◆ Instructions for the task ◆
A word-for-word transcription of all the data is required.
--*--
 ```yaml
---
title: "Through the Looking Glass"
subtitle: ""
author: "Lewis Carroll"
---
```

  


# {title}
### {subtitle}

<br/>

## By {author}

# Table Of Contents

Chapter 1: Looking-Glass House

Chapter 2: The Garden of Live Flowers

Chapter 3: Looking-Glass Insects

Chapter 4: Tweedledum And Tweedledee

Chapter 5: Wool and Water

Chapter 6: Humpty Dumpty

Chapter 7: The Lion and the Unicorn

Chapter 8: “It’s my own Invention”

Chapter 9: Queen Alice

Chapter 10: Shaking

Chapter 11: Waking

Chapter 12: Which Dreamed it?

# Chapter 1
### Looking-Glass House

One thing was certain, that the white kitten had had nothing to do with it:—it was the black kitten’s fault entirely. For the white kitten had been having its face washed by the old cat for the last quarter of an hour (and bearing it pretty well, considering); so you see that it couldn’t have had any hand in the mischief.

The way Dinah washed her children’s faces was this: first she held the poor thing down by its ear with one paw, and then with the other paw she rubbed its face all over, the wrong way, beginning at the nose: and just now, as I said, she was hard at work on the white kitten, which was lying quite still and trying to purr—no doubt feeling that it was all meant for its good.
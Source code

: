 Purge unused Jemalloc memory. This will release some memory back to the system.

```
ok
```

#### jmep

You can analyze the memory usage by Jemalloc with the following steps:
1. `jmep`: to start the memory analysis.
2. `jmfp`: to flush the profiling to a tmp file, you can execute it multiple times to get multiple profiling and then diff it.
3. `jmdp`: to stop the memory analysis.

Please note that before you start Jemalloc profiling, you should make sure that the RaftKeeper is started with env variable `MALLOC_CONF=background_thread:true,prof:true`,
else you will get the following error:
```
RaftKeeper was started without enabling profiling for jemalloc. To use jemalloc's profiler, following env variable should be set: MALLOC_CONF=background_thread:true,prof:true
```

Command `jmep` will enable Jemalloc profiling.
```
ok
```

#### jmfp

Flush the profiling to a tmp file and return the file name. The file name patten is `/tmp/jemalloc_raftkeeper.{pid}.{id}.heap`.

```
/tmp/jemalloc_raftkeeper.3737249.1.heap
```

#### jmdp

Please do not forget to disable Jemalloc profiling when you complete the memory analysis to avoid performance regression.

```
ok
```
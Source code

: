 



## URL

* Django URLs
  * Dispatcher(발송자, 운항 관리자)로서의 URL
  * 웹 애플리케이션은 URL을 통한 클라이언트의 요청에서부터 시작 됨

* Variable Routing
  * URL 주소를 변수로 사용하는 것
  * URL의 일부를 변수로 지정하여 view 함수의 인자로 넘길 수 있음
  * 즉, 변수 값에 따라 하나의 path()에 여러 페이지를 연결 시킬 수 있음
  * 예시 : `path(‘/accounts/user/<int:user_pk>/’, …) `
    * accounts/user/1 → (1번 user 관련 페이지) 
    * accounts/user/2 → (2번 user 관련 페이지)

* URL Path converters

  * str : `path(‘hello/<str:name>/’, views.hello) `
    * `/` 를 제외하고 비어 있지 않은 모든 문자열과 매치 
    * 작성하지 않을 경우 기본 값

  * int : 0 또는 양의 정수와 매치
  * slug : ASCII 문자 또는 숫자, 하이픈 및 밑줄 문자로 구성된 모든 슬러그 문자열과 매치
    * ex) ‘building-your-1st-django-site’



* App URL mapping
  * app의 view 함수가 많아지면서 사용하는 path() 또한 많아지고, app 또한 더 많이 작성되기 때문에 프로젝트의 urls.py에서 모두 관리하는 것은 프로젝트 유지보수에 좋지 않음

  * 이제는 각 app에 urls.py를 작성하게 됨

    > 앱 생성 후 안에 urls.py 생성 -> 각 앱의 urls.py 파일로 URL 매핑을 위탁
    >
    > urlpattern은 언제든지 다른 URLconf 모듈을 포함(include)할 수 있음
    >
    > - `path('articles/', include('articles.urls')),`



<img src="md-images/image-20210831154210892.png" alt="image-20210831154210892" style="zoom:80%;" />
--*--
◆ Your solution ◆
 ```yaml
---
title: "Through the Looking Glass"
subtitle: ""
author: "Lewis Carroll"
---
```

  


# {title}
### {subtitle}

<br/>

## By {author}

# Table Of Contents

Chapter 1: Looking-Glass House

Chapter 2: The Garden of Live Flowers

Chapter 3: Looking-Glass Insects

Chapter 4: Tweedledum And Tweedledee

Chapter 5: Wool and Water

Chapter 6: Humpty Dumpty

Chapter 7: The Lion and the Unicorn

Chapter 8: “It’s my own Invention”

Chapter 9: Queen Alice

Chapter 10: Shaking

Chapter 11: Waking

Chapter 12: Which Dreamed it?

# Chapter 1
### Looking-Glass House

One thing was certain, that the white kitten had had nothing to do with it:—it was the black kitten’s fault entirely. For the white kitten had been having its face washed by the old cat for the last quarter of an hour (and bearing it pretty well, considering); so you see that it couldn’t have had any hand in the mischief.

The way Dinah washed her children’s faces was this: first she held the poor thing down by its ear with one paw, and then with the other paw she rubbed its face all over, the wrong way, beginning at the nose: and just now, as I said, she was hard at work on the white kitten, which was lying quite still and trying to purr—no doubt feeling that it was all meant for its good.
Source code

: Purge unused Jemalloc memory. This will release some memory back to the system.

```
ok
```

#### jmep

You can analyze the memory usage by Jemalloc with the following steps:
1. `jmep`: to start the memory analysis.
2. `jmfp`: to flush the profiling to a tmp file, you can execute it multiple times to get multiple profiling and then diff it.
3. `jmdp`: to stop the memory analysis.

Please note that before you start Jemalloc profiling, you should make sure that the RaftKeeper is started with env variable `MALLOC_CONF=background_thread:true,prof:true`,
else you will get the following error:
```
RaftKeeper was started without enabling profiling for jemalloc. To use jemalloc's profiler, following env variable should be set: MALLOC_CONF=background_thread:true,prof:true
```

Command `jmep` will enable Jemalloc profiling.
```
ok
```

#### jmfp

Flush the profiling to a tmp file and return the file name. The file name patten is `/tmp/jemalloc_raftkeeper.{pid}.{id}.heap`.

```
/tmp/jemalloc_raftkeeper.3737249.1.heap
```

#### jmdp

Please do not forget to disable Jemalloc profiling when you complete the memory analysis to avoid performance regression.

```
ok
```
Source code

: 



## URL

* Django URLs
  * Dispatcher(발송자, 운항 관리자)로서의 URL
  * 웹 애플리케이션은 URL을 통한 클라이언트의 요청에서부터 시작 됨

* Variable Routing
  * URL 주소를 변수로 사용하는 것
  * URL의 일부를 변수로 지정하여 view 함수의 인자로 넘길 수 있음
  * 즉, 변수 값에 따라 하나의 path()에 여러 페이지를 연결 시킬 수 있음
  * 예시 : `path(‘/accounts/user/<int:user_pk>/’, …) `
    * accounts/user/1 → (1번 user 관련 페이지) 
    * accounts/user/2 → (2번 user 관련 페이지)

* URL Path converters

  * str : `path(‘hello/<str:name>/’, views.hello) `
    * `/` 를 제외하고 비어 있지 않은 모든 문자열과 매치 
    * 작성하지 않을 경우 기본 값

  * int : 0 또는 양의 정수와 매치
  * slug : ASCII 문자 또는 숫자, 하이픈 및 밑줄 문자로 구성된 모든 슬러그 문자열과 매치
    * ex) ‘building-your-1st-django-site’



* App URL mapping
  * app의 view 함수가 많아지면서 사용하는 path() 또한 많아지고, app 또한 더 많이 작성되기 때문에 프로젝트의 urls.py에서 모두 관리하는 것은 프로젝트 유지보수에 좋지 않음

  * 이제는 각 app에 urls.py를 작성하게 됨

    > 앱 생성 후 안에 urls.py 생성 -> 각 앱의 urls.py 파일로 URL 매핑을 위탁
    >
    > urlpattern은 언제든지 다른 URLconf 모듈을 포함(include)할 수 있음
    >
    > - `path('articles/', include('articles.urls')),`



<img src="md-images/image-20210831154210892.png" alt="image-20210831154210892" style="zoom:80%;" />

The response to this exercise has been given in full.